5. …一方の締約国内において企業に代わって行動する者(が)、そのように行動するに当たって、反復して契約を締結し、又は当該企業により重要な修正がなされることなく日常的に締結される契約のために、反復して主要な役割を果たしている場合において、これらの契約がa)からc)までの規定のいずれかに該当する場合には、当該企業は、その者が当該企業のために行う全ての活動について、当該一方の締約国内に恒久的施設を有するものとする。…
a)当該企業の名において締結される契約
b)当該企業が所有し、又は企業が使用の権利を有している財産について、その所有権を移転し、又は使用の権利を与えるための契約
c)当該企業による役務の提供のための契約

6. 5の規定は、一方の締約国内において他方の締約国の企業に代わって行動する者が、当該一方の契約国内において独立の代理人(independent agent)として事業を行う場合において、当該企業のために通常の方法で当該事業を行うときは、適用しない。ただし、その者が、専ら又は主として一又は二以上の自己と密接に関連する企業に代わって行動する場合には、当該企業について本6の規定に定める独立の代理人とはされない。

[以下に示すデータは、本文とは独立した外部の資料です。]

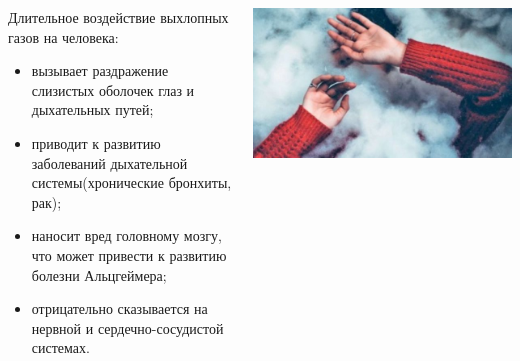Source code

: \begin{frame}{\insertsectionhead}
    \begin{columns}[onlytextwidth]
        \begin{column}{.50\linewidth}
          \footnotesize
          Длительное воздействие выхлопных газов на человека:
          \begin{itemize}
              \item вызывает раздражение слизистых оболочек глаз и дыхательных путей;
              \item приводит к развитию заболеваний дыхательной системы(хронические бронхиты, рак);
              \item наносит вред головному мозгу, что может привести к развитию болезни Альцгеймера;
              \item отрицательно сказывается на нервной и сердечно-сосудистой системах.
          \end{itemize}            
        \end{column}
      
        \begin{column}{.47\linewidth}
          \includegraphics[width=1.1\textwidth]{assets/chelovek-umeraet-ot-vihlopa.jpg}
        \end{column}
      
      \end{columns}
\end{frame}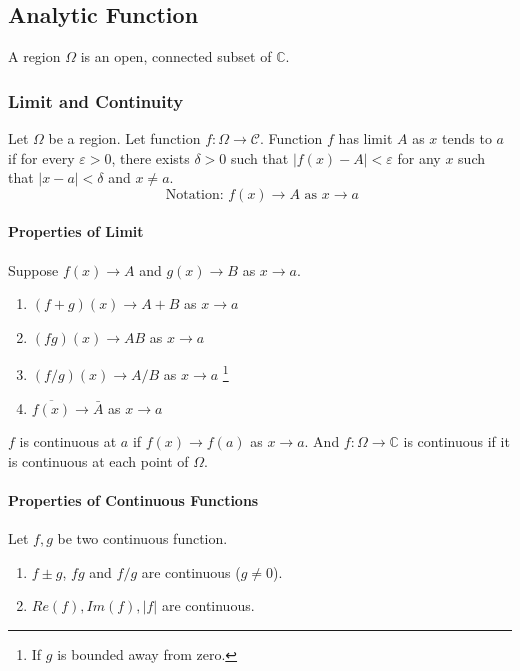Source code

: \subsection{Analytic Function}
\begin{definition}[region]
	A region $\Omega$ is an open, connected subset of $\mathbb{C}$.
\end{definition}

\subsubsection{Limit and Continuity}
\begin{definition}[limit]
	Let $\Omega$ be a region.
	Let function $f : \Omega \to \mathcal{C}$.
	Function $f$ has limit $A$ as $x$ tends to $a$ if for every $\varepsilon > 0$, there exists $\delta > 0$ such that $|f(x)-A| < \varepsilon$ for any $x$ such that $|x-a| < \delta$ and $x \ne a$.
	\[ \text{ Notation: } f(x) \to A \text{ as } x \to a \]
\end{definition}

\paragraph{Properties of Limit}
Suppose $f(x) \to A$ and $g(x) \to B$ as $x \to a$.
\begin{enumerate}
	\item $(f+g)(x) \to A+B$ as $x \to a$
	\item $(fg)(x) \to AB$ as $x \to a$
	\item $(f/g)(x) \to A/B$ as $x \to a$ \dag\footnote{If $g$ is bounded away from zero.}
	\item $\overline{f(x)} \to \bar{A}$ as $x \to a$
\end{enumerate}

\begin{definition}[continuity]
	$f$ is continuous at $a$ if $f(x) \to f(a)$ as $x \to a$.
	And $f : \Omega \to \mathbb{C}$ is continuous if it is continuous at each point of $\Omega$.
\end{definition}

\paragraph{Properties of Continuous Functions}
Let $f,g$ be two continuous function.
\begin{enumerate}
	\item $f \pm g$, $fg$ and $f/g$ are continuous ($g \ne 0$).
	\item $Re{(f)}, Im{(f)}, |f|$ are continuous.
\end{enumerate}

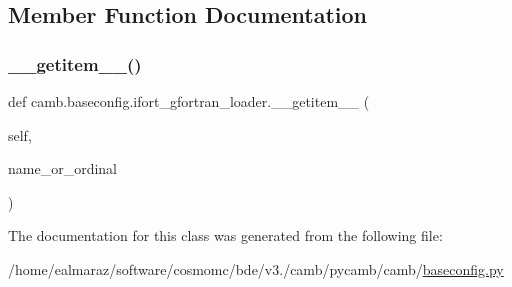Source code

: \subsection{Member Function Documentation}
\mbox{\label{classcamb_1_1baseconfig_1_1ifort__gfortran__loader_a85adcd6901ce884ec29852cabd345900}} 
\subsubsection{\texorpdfstring{\+\_\+\+\_\+getitem\+\_\+\+\_\+()}{\_\_getitem\_\_()}}
{\footnotesize\ttfamily def camb.\+baseconfig.\+ifort\+\_\+gfortran\+\_\+loader.\+\_\+\+\_\+getitem\+\_\+\+\_\+ (\begin{DoxyParamCaption}\item[{}]{self,  }\item[{}]{name\+\_\+or\+\_\+ordinal }\end{DoxyParamCaption})}



The documentation for this class was generated from the following file\+:\begin{DoxyCompactItemize}
\item 
/home/ealmaraz/software/cosmomc/bde/v3./camb/pycamb/camb/\mbox{\hyperlink{baseconfig_8py}{baseconfig.\+py}}\end{DoxyCompactItemize}
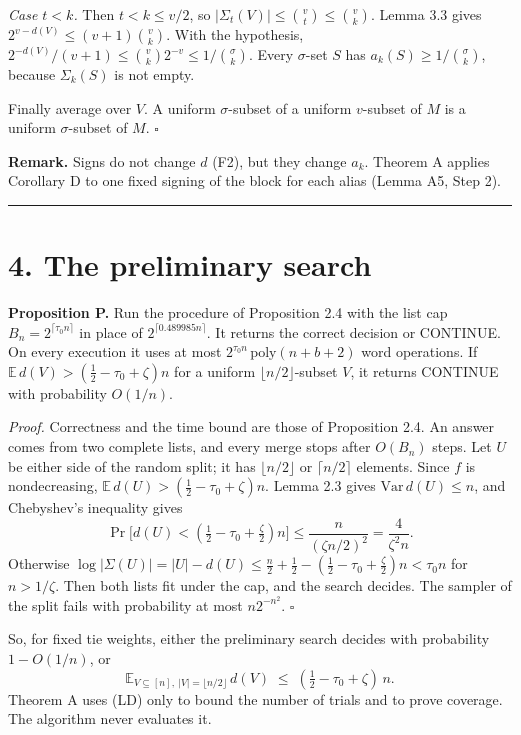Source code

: \documentclass[10pt,a4paper]{article}
\begin{document}
\emph{Case $t < k$.} Then $t < k \le v/2$, so $|\Sigma_t(V)| \le \binom vt \le \binom vk$. Lemma 3.3 gives
$2^{v - d(V)} \le (v+1)\binom vk$. With the hypothesis, $2^{-d(V)}/(v+1) \le \binom vk2^{-v} \le 1/\binom\sigma k$.
Every $\sigma$-set $S$ has $a_k(S) \ge 1/\binom\sigma k$, because $\Sigma_k(S)$ is not empty.

Finally average over $V$. A uniform $\sigma$-subset of a uniform $v$-subset of $M$ is a uniform $\sigma$-subset of $M$.
$\square$

\textbf{Remark.} Signs do not change $d$ (F2), but they change $a_k$. Theorem A applies Corollary D to one fixed signing of
the block for each alias (Lemma A5, Step 2).

\medskip\noindent\rule{\linewidth}{0.4pt}\medskip

\section*{4. The preliminary search}

\textbf{Proposition P.} Run the procedure of Proposition 2.4 with the list cap $B_n = 2^{\lceil\tau_0 n\rceil}$ in place of
$2^{\lceil 0.489985n\rceil}$. It returns the correct decision or CONTINUE. On every execution it uses at most
$2^{\tau_0 n}\,\mathrm{poly}(n+b+2)$ word operations. If $\mathbb E\, d(V) > (\tfrac12 - \tau_0 + \zeta)n$ for a uniform
$\lfloor n/2\rfloor$-subset $V$, it returns CONTINUE with probability $O(1/n)$.

\emph{Proof.} Correctness and the time bound are those of Proposition 2.4. An answer comes from two complete lists, and
every merge stops after $O(B_n)$ steps. Let $U$ be either side of the random split; it has $\lfloor n/2\rfloor$ or
$\lceil n/2\rceil$ elements. Since $f$ is nondecreasing, $\mathbb E\, d(U) > (\tfrac12 - \tau_0 + \zeta)n$. Lemma 2.3 gives
$\mathrm{Var}\, d(U) \le n$, and Chebyshev's inequality gives
\[\Pr\big[d(U) < (\tfrac12 - \tau_0 + \tfrac\zeta2)n\big] \le \frac{n}{(\zeta n/2)^2} = \frac{4}{\zeta^2n}.\]
Otherwise $\log|\Sigma(U)| = |U| - d(U) \le \tfrac n2 + \tfrac12 - (\tfrac12 - \tau_0 + \tfrac\zeta2)n < \tau_0 n$ for
$n > 1/\zeta$. Then both lists fit under the cap, and the search decides. The sampler of the split fails with
probability at most $n2^{-n^2}$. $\square$

So, for fixed tie weights, either the preliminary search decides with probability $1 - O(1/n)$, or
\[\mathbb E_{V\subseteq[n],\ |V| = \lfloor n/2\rfloor}\, d(V) \;\le\; (\tfrac12 - \tau_0 + \zeta)\,n. \tag{LD}\]
Theorem A uses (LD) only to bound the number of trials and to prove coverage. The algorithm never evaluates it.
\end{document}
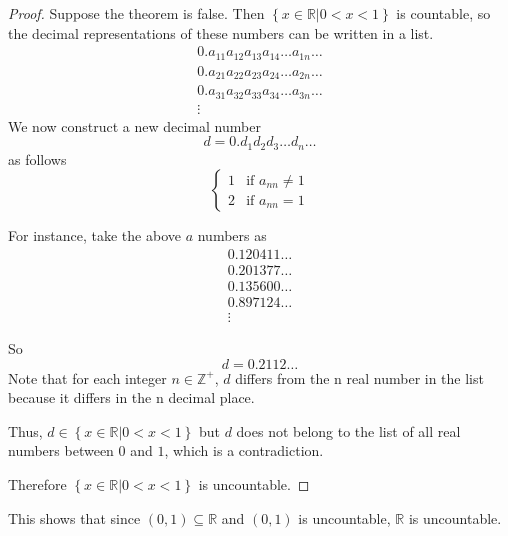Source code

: \begin{proof}
    Suppose the theorem is false.
    Then $\left\{x\in\mathbb R | 0 < x < 1\right\}$ is countable, so the decimal representations of these numbers can be written in a list.
    \begin{equation*}
            \begin{array}{c}
                0.a_{11}a_{12}a_{13}a_{14}\dots a_{1n}\dots \\
                0.a_{21}a_{22}a_{23}a_{24}\dots a_{2n}\dots \\
                0.a_{31}a_{32}a_{33}a_{34}\dots a_{3n}\dots \\
                \vdots
            \end{array}
    \end{equation*}
    We now construct a new decimal number $$d = 0.d_1d_2d_3\dots d_n \dots$$ as follows \begin{equation*}
    \left\{\begin{array}{ll}
        1 & \text{if $a_{nn} \neq 1$} \\
        2 & \text{if $a_{nn} = 1$}
\end{array}\right.
    \end{equation*}

    For instance, take the above $a$ numbers as
    \begin{equation*}
            \begin{array}{c}
                0.120411\dots \\
                0.201377\dots \\
                0.135600\dots \\
                0.897124\dots \\
                \vdots
            \end{array}
    \end{equation*}

    So $$d = 0.2112\dots$$ Note that for each integer $n\in\mathbb Z^+$, $d$ differs from the n real number in the list because it differs in the n decimal place.

    Thus, $d\in\left\{x\in\mathbb R | 0 < x < 1\right\}$ but $d$ does not belong to the list of all real numbers between $0$ and $1$, which is a contradiction.

    Therefore $\left\{x\in\mathbb R | 0 < x < 1\right\}$ is uncountable.
\end{proof}

This shows that since $\left(0,1\right)\subseteq \mathbb R$ and $\left(0,1\right)$ is uncountable, $\mathbb R$ is uncountable.


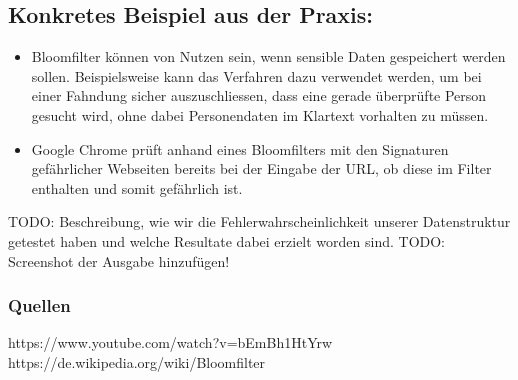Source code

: \documentclass[10 pt]{scrartcl}
\begin{document}
\subsection{Konkretes Beispiel aus der Praxis: }
\begin{itemize}
    \item{Bloomfilter können von Nutzen sein, wenn sensible Daten gespeichert werden sollen. Beispielsweise kann das Verfahren dazu verwendet werden, um bei einer Fahndung sicher auszuschliessen, dass eine gerade überprüfte Person gesucht wird, ohne dabei Personendaten im Klartext vorhalten zu müssen.}
    \item{Google Chrome prüft anhand eines Bloomfilters mit den Signaturen gefährlicher Webseiten bereits bei der Eingabe der URL, ob diese im Filter enthalten und somit gefährlich ist.}
\end{itemize}
TODO: Beschreibung, wie wir die Fehlerwahrscheinlichkeit unserer Datenstruktur getestet haben und welche Resultate dabei erzielt worden sind.
TODO: Screenshot der Ausgabe hinzufügen!
\subsubsection[]{Quellen}
https://www.youtube.com/watch?v=bEmBh1HtYrw
\linebreak https://de.wikipedia.org/wiki/Bloomfilter
\end{document}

もともとの要件である「a)当該企業の名において」に加えて、「b)当該企業が所有し、又は企業が使用の権利を有している財産について、その所有権を移転し、又は使用の権利を与えるため」、「 c)当該企業による役務の提供のため」に契約を締結する場合も、代理人PEに該当することとされた。

この改正により、上記の2015年BEPS最終報告書で指摘された「代理人PE規定を回避できる3つの方法」は、それぞれ以下の通り取り扱われることになった。(文献②P.8-9)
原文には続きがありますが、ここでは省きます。